Ich habe dir nie erzählt, dass dieser Türklopfer ein Erbstück ist. Eigentlich ist das ganze Haus ein Erbstück und oft fühle ich mich selbst wie eins.
Beeinflusst, verformt von unzähligen Vorbesitzern.
Und da standst du nun, direkt vor mir. Auf deinen Lippen lag dieses unsichere Lächeln und dein Blick huschte ständig zur Seite, als würde dort jemand mit einem Plakat stehen, von dem du die ganze Zeit deinen Text ablesen würdest.
Deine rechte Hand umschloss den Hals einer Weinflasche, die du mir schwungvoll entgegen hieltst. Ein Châtaeu Margaux aus dem Jahrgang 1961.
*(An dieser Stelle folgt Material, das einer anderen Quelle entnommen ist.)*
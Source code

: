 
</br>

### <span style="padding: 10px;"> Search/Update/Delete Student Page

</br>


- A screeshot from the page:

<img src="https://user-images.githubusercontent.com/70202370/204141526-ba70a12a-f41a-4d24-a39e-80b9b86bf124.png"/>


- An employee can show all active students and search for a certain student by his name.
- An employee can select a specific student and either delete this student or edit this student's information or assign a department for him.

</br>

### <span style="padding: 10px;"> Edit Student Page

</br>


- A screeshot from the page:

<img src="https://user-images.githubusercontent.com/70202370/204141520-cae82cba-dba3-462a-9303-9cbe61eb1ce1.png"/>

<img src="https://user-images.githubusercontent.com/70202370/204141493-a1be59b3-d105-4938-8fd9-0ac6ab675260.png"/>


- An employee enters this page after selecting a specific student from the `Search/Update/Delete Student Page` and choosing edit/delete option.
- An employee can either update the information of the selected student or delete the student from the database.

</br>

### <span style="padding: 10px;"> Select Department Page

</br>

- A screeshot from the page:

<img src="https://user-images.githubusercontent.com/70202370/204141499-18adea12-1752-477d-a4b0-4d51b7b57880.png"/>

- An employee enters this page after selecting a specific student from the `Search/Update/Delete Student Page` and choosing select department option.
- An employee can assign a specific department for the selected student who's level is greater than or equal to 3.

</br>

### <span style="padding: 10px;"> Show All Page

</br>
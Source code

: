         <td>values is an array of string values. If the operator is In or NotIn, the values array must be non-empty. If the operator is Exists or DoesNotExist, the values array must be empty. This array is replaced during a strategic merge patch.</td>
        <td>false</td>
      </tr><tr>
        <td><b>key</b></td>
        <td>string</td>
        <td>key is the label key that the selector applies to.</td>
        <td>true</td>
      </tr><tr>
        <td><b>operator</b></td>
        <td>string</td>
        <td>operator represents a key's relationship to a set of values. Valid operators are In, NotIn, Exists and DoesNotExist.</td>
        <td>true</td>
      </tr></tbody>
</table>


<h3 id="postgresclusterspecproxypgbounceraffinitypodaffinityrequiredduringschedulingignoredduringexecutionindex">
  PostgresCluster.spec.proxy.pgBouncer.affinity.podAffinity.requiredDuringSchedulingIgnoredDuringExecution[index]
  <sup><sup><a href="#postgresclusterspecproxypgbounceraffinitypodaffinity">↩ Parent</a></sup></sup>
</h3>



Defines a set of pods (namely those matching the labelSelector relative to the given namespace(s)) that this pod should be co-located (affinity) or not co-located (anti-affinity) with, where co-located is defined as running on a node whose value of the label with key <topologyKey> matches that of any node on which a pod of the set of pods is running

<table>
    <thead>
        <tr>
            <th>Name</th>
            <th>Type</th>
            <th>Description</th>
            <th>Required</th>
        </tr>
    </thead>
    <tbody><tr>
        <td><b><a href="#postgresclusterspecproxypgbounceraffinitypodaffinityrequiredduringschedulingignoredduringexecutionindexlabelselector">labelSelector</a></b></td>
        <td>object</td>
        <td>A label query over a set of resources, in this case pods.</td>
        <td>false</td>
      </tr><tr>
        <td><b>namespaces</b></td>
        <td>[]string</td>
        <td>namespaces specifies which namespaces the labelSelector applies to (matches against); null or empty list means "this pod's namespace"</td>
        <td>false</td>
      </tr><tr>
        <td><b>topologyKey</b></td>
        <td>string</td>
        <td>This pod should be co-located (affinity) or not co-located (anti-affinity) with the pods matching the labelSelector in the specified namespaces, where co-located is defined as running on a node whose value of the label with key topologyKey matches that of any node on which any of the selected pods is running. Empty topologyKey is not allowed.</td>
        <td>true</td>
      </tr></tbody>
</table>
Ich wusste bereits vom ersten Augenblick an, dass ich mit dir schlafen wollte. Und ehrlich gesagt, will ich es immer noch. Sogar jetzt in diesem Moment, wo ich dir diese Zeilen schreibe und hunderte von Kilometern zwischen uns liegen.
In dieser Nacht träumte ich das erste Mal von dir. Eigentlich war es nur dieser eine, immer wiederkehrende Traum, der mich noch heute plagt.
In diesem Traum stand ich meistens neben einem Bett, nackt und frierend, während sich vor mir eine Gestalt aufbaute. Oft hatte diese Gestalt das Gesicht meines Vaters oder das lederartige Gesicht von Señor Báez, meinem Chef aus der Redaktion. Manchmal waren es die Gesichter von Menschen, denen ich nur flüchtig auf der Straße begegnet war.
Aber in dieser Nacht war es dein Gesicht. Du schlugst mich abermals mit der flachen Hand , so fest und so lange, bis ich aus der Nase blutend, erschöpft auf das Bett fiel.

Es vergingen viele Wochen, in denen wir uns nur gelegentlich sahen und jeder dem anderen, von seinem Grundstück aus, ein beiläufiges "buenos días" oder ein höfliches "buenas tardes" zu warf.
Bis zu jener Sommernacht, in der ich nicht einschlafen konnte.
Weißt du noch? Es war diese typische sevillianische Dauerhitze, die einem selbst das Atmen erschwerte. Ich blickte aus dem Küchenfenster und sah, dass noch Licht in deinem Wohnzimmer brannte.
In meiner Körpermitte begann plötzlich ein Funke zu lodern. Er wuchs von Minute zu Minute, wurde zu einer glühend heißen Flamme, bis mir selbst die Schwüle in dieser Nacht, wie eine kühle Brise erschien.
Der Mond leuchtete wie eine runde Laterne am Himmel und tränkte den Garten in ein mattes Licht, als ich leise hinter mir die schwere Eichenholztür ins Schloss fallen lies.
Du wirktest nicht sonderlich überrascht, als hättest du auf mich gewartet.
Und weißt du noch, was du an der Tür zu mir sagtest?
Deine Stimme war völlig ruhig und entspannt, sie hatte nichts mehr von der verkrampften Unsicherheit bei deinem letzten Besuch, der eigentlich nur ein kleiner Höflichkeitsbesuch unter Nachbarn war.
Du fragtest mich allen Ernstes, ob ich Lust hätte mit dir Salmorejo zu essen.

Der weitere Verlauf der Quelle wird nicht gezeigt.